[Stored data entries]
***

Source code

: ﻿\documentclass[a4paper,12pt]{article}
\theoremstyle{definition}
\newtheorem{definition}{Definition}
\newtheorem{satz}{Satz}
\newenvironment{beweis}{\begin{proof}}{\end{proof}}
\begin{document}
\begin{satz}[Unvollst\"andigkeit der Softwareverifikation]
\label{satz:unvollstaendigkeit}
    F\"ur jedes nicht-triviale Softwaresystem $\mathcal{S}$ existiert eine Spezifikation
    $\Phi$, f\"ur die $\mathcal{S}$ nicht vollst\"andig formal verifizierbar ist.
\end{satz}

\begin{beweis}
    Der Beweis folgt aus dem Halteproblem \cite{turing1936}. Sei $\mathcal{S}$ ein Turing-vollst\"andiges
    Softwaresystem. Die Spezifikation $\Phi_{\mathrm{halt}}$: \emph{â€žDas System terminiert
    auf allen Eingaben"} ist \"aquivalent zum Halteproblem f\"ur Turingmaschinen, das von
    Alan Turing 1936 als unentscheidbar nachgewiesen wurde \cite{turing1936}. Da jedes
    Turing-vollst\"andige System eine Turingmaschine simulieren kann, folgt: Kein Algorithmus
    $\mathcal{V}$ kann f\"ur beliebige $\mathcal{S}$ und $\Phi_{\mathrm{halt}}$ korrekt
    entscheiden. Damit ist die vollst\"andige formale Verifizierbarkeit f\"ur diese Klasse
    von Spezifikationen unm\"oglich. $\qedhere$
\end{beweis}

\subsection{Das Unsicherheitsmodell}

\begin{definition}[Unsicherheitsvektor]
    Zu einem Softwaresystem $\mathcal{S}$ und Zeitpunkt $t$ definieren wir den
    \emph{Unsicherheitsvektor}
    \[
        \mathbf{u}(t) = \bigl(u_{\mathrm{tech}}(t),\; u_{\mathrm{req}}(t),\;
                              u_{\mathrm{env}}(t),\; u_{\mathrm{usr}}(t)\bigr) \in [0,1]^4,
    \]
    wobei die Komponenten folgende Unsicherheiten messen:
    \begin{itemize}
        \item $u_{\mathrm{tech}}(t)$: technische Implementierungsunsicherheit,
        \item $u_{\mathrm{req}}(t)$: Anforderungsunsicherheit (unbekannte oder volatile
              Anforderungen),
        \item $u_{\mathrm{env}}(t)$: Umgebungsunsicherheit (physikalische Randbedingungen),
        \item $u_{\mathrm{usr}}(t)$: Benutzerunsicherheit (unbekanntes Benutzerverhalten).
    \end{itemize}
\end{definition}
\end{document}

***

- [Instructions for the task] Restate each record above exactly, leaving nothing out.

- [Response area]
Source code

: ﻿\documentclass[a4paper,12pt]{article}
\theoremstyle{definition}
\newtheorem{definition}{Definition}
\newtheorem{satz}{Satz}
\newenvironment{beweis}{\begin{proof}}{\end{proof}}
\begin{document}
\begin{satz}[Unvollst\"andigkeit der Softwareverifikation]
\label{satz:unvollstaendigkeit}
    F\"ur jedes nicht-triviale Softwaresystem $\mathcal{S}$ existiert eine Spezifikation
    $\Phi$, f\"ur die $\mathcal{S}$ nicht vollst\"andig formal verifizierbar ist.
\end{satz}

\begin{beweis}
    Der Beweis folgt aus dem Halteproblem \cite{turing1936}. Sei $\mathcal{S}$ ein Turing-vollst\"andiges
    Softwaresystem. Die Spezifikation $\Phi_{\mathrm{halt}}$: \emph{â€žDas System terminiert
    auf allen Eingaben"} ist \"aquivalent zum Halteproblem f\"ur Turingmaschinen, das von
    Alan Turing 1936 als unentscheidbar nachgewiesen wurde \cite{turing1936}. Da jedes
    Turing-vollst\"andige System eine Turingmaschine simulieren kann, folgt: Kein Algorithmus
    $\mathcal{V}$ kann f\"ur beliebige $\mathcal{S}$ und $\Phi_{\mathrm{halt}}$ korrekt
    entscheiden. Damit ist die vollst\"andige formale Verifizierbarkeit f\"ur diese Klasse
    von Spezifikationen unm\"oglich. $\qedhere$
\end{beweis}

\subsection{Das Unsicherheitsmodell}

\begin{definition}[Unsicherheitsvektor]
    Zu einem Softwaresystem $\mathcal{S}$ und Zeitpunkt $t$ definieren wir den
    \emph{Unsicherheitsvektor}
    \[
        \mathbf{u}(t) = \bigl(u_{\mathrm{tech}}(t),\; u_{\mathrm{req}}(t),\;
                              u_{\mathrm{env}}(t),\; u_{\mathrm{usr}}(t)\bigr) \in [0,1]^4,
    \]
    wobei die Komponenten folgende Unsicherheiten messen:
    \begin{itemize}
        \item $u_{\mathrm{tech}}(t)$: technische Implementierungsunsicherheit,
        \item $u_{\mathrm{req}}(t)$: Anforderungsunsicherheit (unbekannte oder volatile
              Anforderungen),
        \item $u_{\mathrm{env}}(t)$: Umgebungsunsicherheit (physikalische Randbedingungen),
        \item $u_{\mathrm{usr}}(t)$: Benutzerunsicherheit (unbekanntes Benutzerverhalten).
    \end{itemize}
\end{definition}
\end{document}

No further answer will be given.